A tale of adventure and intrigue, The Caribbean Legion studies the political struggles of the peoples of Costa Rica, Cuba, the Dominican Republic, Guatemala, Honduras, and Nicaragua in the years following World War II. Taking their inspiration from the D-day–style invasions of occupied Europe, groups of political exiles organized a series of armed expeditions that kept the Caribbean in turmoil for five years. Although their actions were independent, the groups became known collectively as the 'Caribbean Legion.'
Charles D. Ameringer examines the myth and reality of the Caribbean Legion, as well as the evolving foreign policy of the United States. Faced with the contradiction between the promotion of representative democracy and the principle of nonintervention, the United States tolerated dictatorship in the postwar Caribbean, which eventually led to serious consequences such as the Cuban Revolution.

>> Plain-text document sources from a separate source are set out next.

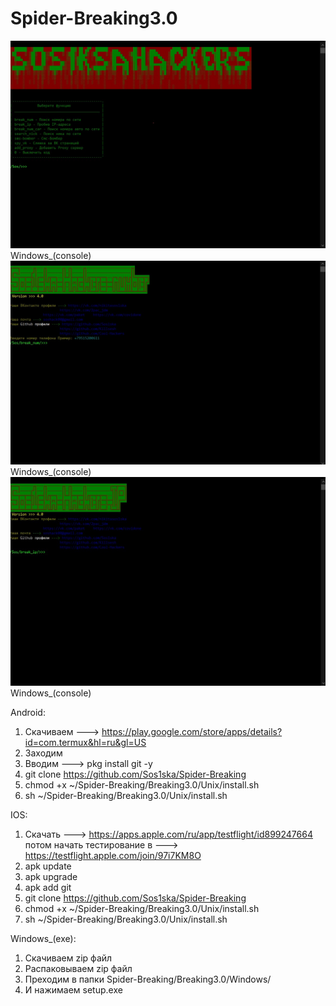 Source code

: # Spider-Breaking3.0
<center><img src=https://raw.githubusercontent.com/Sos1ska/Spider-Breaking/Sos1ska/image/1%20Screen.jpg></center>
Windows_(console)

<center><img src=https://raw.githubusercontent.com/Sos1ska/Spider-Breaking/Sos1ska/image/2%20Screen.jpg></center>
Windows_(console)

<center><img src=https://raw.githubusercontent.com/Sos1ska/Spider-Breaking/Sos1ska/image/3%20Screen.jpg></center>
Windows_(console)

Android:
1. Скачиваем ---> https://play.google.com/store/apps/details?id=com.termux&hl=ru&gl=US
2. Заходим
3. Вводим ---> pkg install git -y
4. git clone https://github.com/Sos1ska/Spider-Breaking
5. chmod +x ~/Spider-Breaking/Breaking3.0/Unix/install.sh
6. sh ~/Spider-Breaking/Breaking3.0/Unix/install.sh

IOS:
1. Скачать ---> https://apps.apple.com/ru/app/testflight/id899247664 потом начать тестирование в ---> https://testflight.apple.com/join/97i7KM8O
2. apk update
3. apk upgrade
4. apk add git
5. git clone https://github.com/Sos1ska/Spider-Breaking
6. chmod +x ~/Spider-Breaking/Breaking3.0/Unix/install.sh
7. sh ~/Spider-Breaking/Breaking3.0/Unix/install.sh

Windows_(exe):
1. Скачиваем zip файл
2. Распаковываем zip файл
3. Преходим в папки Spider-Breaking/Breaking3.0/Windows/
4. И нажимаем setup.exe

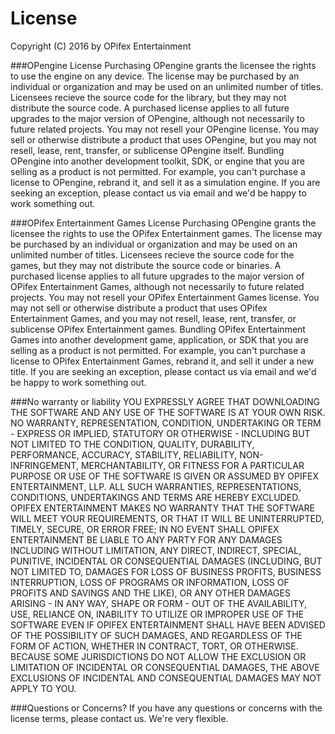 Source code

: 
# License

Copyright (C) 2016 by OPifex Entertainment

###OPengine License
 Purchasing OPengine grants the licensee the rights to use the engine on any device. The license may be purchased by an individual or organization and may be used on an unlimited number of titles. Licensees recieve the source code for the library, but they may not distribute the source code. A purchased license applies to all future upgrades to the major version of OPengine, although not necessarily to future related projects. You may not resell your OPengine license. You may sell or otherwise distribute a product that uses OPengine, but you may not resell, lease, rent, transfer, or sublicense OPengine itself. Bundling OPengine into another development toolkit, SDK, or engine that you are selling as a product is not permitted. For example, you can't purchase a license to OPengine, rebrand it, and sell it as a simulation engine. If you are seeking an exception, please contact us via email and we'd be happy to work something out.

###OPifex Entertainment Games License
Purchasing OPengine grants the licensee the rights to use the OPifex Entertainment games. The license may be purchased by an individual or organization and may be used on an unlimited number of titles. Licensees recieve the source code for the games, but they may not distribute the source code or binaries. A purchased license applies to all future upgrades to the major version of OPifex Entertainment Games, although not necessarily to future related projects. You may not resell your OPifex Entertainment Games license. You may not sell or otherwise distribute a product that uses OPifex Entertainment Games, and you may not resell, lease, rent, transfer, or sublicense OPifex Entertainment games. Bundling OPifex Entertainment Games into another development game, application, or SDK that you are selling as a product is not permitted. For example, you can't purchase a license to OPifex Entertainment Games, rebrand it, and sell it under a new title. If you are seeking an exception, please contact us via email and we'd be happy to work something out.

###No warranty or liability
YOU EXPRESSLY AGREE THAT DOWNLOADING THE SOFTWARE AND ANY USE OF THE SOFTWARE IS AT YOUR OWN RISK. NO WARRANTY, REPRESENTATION, CONDITION, UNDERTAKING OR TERM - EXPRESS OR IMPLIED, STATUTORY OR OTHERWISE - INCLUDING BUT NOT LIMITED TO THE CONDITION, QUALITY, DURABILITY, PERFORMANCE, ACCURACY, STABILITY, RELIABILITY, NON-INFRINGEMENT, MERCHANTABILITY, OR FITNESS FOR A PARTICULAR PURPOSE OR USE OF THE SOFTWARE IS GIVEN OR ASSUMED BY OPIFEX ENTERTAINMENT, LLP. ALL SUCH WARRANTIES, REPRESENTATIONS, CONDITIONS, UNDERTAKINGS AND TERMS ARE HEREBY EXCLUDED. OPIFEX ENTERTAINMENT MAKES NO WARRANTY THAT THE SOFTWARE WILL MEET YOUR REQUIREMENTS, OR THAT IT WILL BE UNINTERRUPTED, TIMELY, SECURE, OR ERROR FREE; IN NO EVENT SHALL OPIFEX ENTERTAINMENT BE LIABLE TO ANY PARTY FOR ANY DAMAGES INCLUDING WITHOUT LIMITATION, ANY DIRECT, INDIRECT, SPECIAL, PUNITIVE, INCIDENTAL OR CONSEQUENTIAL DAMAGES (INCLUDING, BUT NOT LIMITED TO, DAMAGES FOR LOSS OF BUSINESS PROFITS, BUSINESS INTERRUPTION, LOSS OF PROGRAMS OR INFORMATION, LOSS OF PROFITS AND SAVINGS AND THE LIKE), OR ANY OTHER DAMAGES ARISING - IN ANY WAY, SHAPE OR FORM - OUT OF THE AVAILABILITY, USE, RELIANCE ON, INABILITY TO UTILIZE OR IMPROPER USE OF THE SOFTWARE EVEN IF OPIFEX ENTERTAINMENT SHALL HAVE BEEN ADVISED OF THE POSSIBILITY OF SUCH DAMAGES, AND REGARDLESS OF THE FORM OF ACTION, WHETHER IN CONTRACT, TORT, OR OTHERWISE. BECAUSE SOME JURISDICTIONS DO NOT ALLOW THE EXCLUSION OR LIMITATION OF INCIDENTAL OR CONSEQUENTIAL DAMAGES, THE ABOVE EXCLUSIONS OF INCIDENTAL AND CONSEQUENTIAL DAMAGES MAY NOT APPLY TO YOU.

###Questions or Concerns?
If you have any questions or concerns with the license terms, please contact us. We're very flexible.
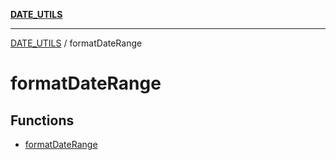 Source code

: [**DATE_UTILS**](../README.md)

***

[DATE_UTILS](../README.md) / formatDateRange

# formatDateRange

## Functions

- [formatDateRange](functions/formatDateRange.md)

Ameringer utilizes never-before-consulted documents from 1949 and 1950 on 'the situation in the Caribbean' from the Inter-American Peace Committee of the Organization of American States. Accordingly, The Caribbean Legion presents new information and documentation on the difficulties, complexities, and costs of organizing armed uprisings from exile, the purposes and actions of pro-democratic Caribbean exiles and their allies and sponsors, and US policy toward Latin America in the early Cold War period.